As you probably know, premature babies are often born too early to have fully formed and functioning bodies. This isn’t to say they’re missing body parts, but rather that they might have difficulty with breathing, going to the bathroom, sleeping, sucking, and even crying. While music isn’t a cure-all for the problems that could occur in premies, it does have some remarkable properties that can make a big difference.

Researchers conducted one clinical trial of 272 premature infants, all younger than 32 weeks old, each with respiratory distress syndrome, clinical sepsis, and/or SGA (small for gestational age). Over the course of two weeks, researchers intervened with some kind of musical treatment three times per week. Some babies were used as the control group, which means they didn’t receive any kind of intervention.

The results were impressive. With three live musical interventions, the babies’ heart rates slowed, they exhibited improved sucking behavior, and they had enhanced sleep patterns.
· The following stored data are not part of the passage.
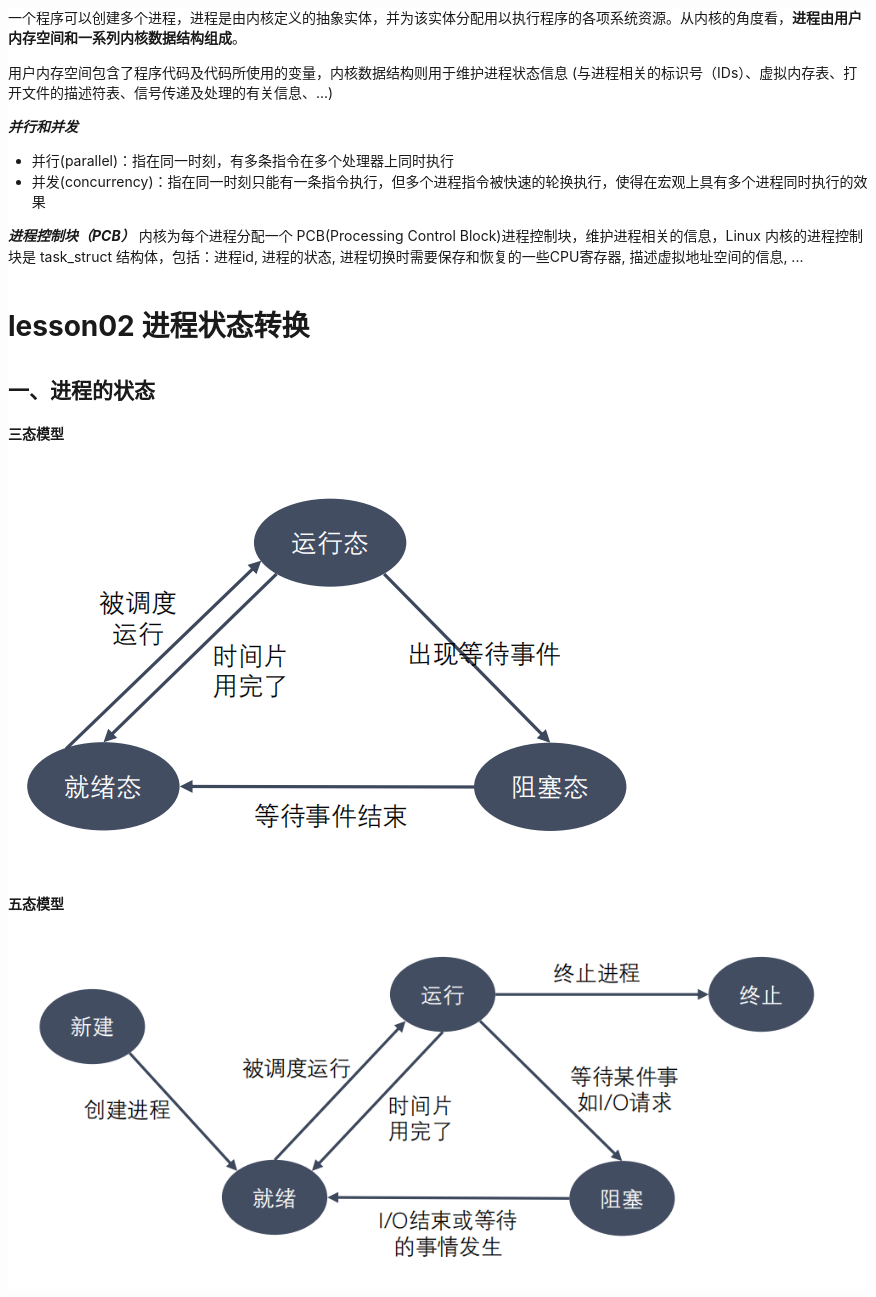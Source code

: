 一个程序可以创建多个进程，进程是由内核定义的抽象实体，并为该实体分配用以执行程序的各项系统资源。从内核的角度看，**进程由用户内存空间和一系列内核数据结构组成**。

用户内存空间包含了程序代码及代码所使用的变量，内核数据结构则用于维护进程状态信息 (与进程相关的标识号（IDs）、虚拟内存表、打开文件的描述符表、信号传递及处理的有关信息、...)

***并行和并发***
- 并行(parallel)：指在同一时刻，有多条指令在多个处理器上同时执行
- 并发(concurrency)：指在同一时刻只能有一条指令执行，但多个进程指令被快速的轮换执行，使得在宏观上具有多个进程同时执行的效果

***进程控制块（PCB）***
内核为每个进程分配一个 PCB(Processing Control Block)进程控制块，维护进程相关的信息，Linux 内核的进程控制块是 task_struct 结构体，包括：进程id, 进程的状态, 进程切换时需要保存和恢复的一些CPU寄存器, 描述虚拟地址空间的信息, ...

# lesson02 进程状态转换

## 一、进程的状态

**三态模型**

![进程三态模型](https://github.com/casey-li/Notes/blob/main/webserver/pic/%E7%AC%AC%E4%BA%8C%E7%AB%A0%E3%80%81Linux%E5%A4%9A%E8%BF%9B%E7%A8%8B%E5%BC%80%E5%8F%91/%E8%BF%9B%E7%A8%8B%E4%B8%89%E6%80%81%E6%A8%A1%E5%9E%8B.png?raw=true)

**五态模型**

![进程五态模型](https://github.com/casey-li/Notes/blob/main/webserver/pic/%E7%AC%AC%E4%BA%8C%E7%AB%A0%E3%80%81Linux%E5%A4%9A%E8%BF%9B%E7%A8%8B%E5%BC%80%E5%8F%91/%E8%BF%9B%E7%A8%8B%E4%BA%94%E6%80%81%E6%A8%A1%E5%9E%8B.png?raw=true)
At the same time, supervising the parents in singing their preferred lullabies to their children reduced parental stress and gave the parents a feeling of bonding with the child. It also helped the babies with caloric intake.

All in all, this sounds like a pretty big benefit and something for women to be aware of if they have premature babies. However, there’s one major caveat to mention, and that’s the fact that you should only use live music. Recorded music can be dangerous for the baby, risking overstimulation. Instead, by offering live elements of music like rhythm, breath, and lullabies, you can improve all kinds of physiological functions in your baby.

One more point to be aware of is that it could be dangerous to do this without supervision and assistance by a certified music therapist. These therapists know how to influence cardiac and respiratory function in a positive way without going overboard. Still, as long as you follow this technique safely, it seems to be an excellent way to help your premature baby.